Your response should contain each line of the data that includes "model".

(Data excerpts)
- - - -

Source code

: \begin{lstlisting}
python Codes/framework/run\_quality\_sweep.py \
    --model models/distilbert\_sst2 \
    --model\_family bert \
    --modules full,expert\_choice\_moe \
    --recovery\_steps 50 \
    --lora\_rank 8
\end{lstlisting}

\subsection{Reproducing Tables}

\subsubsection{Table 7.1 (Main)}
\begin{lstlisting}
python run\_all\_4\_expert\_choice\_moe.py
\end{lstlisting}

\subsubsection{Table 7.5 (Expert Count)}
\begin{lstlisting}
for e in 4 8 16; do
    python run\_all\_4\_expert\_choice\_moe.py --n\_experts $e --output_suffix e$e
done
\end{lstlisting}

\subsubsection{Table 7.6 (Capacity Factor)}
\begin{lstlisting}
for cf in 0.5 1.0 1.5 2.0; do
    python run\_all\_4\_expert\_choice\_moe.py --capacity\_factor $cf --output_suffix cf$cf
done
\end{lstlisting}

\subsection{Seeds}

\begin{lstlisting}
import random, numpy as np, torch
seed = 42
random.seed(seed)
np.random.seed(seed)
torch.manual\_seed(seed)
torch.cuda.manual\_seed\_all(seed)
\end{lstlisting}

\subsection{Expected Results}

- - - -

ANSWER FOR THIS EXERCISE
    --model models/distilbert\_sst2 \
    --model\_family bert \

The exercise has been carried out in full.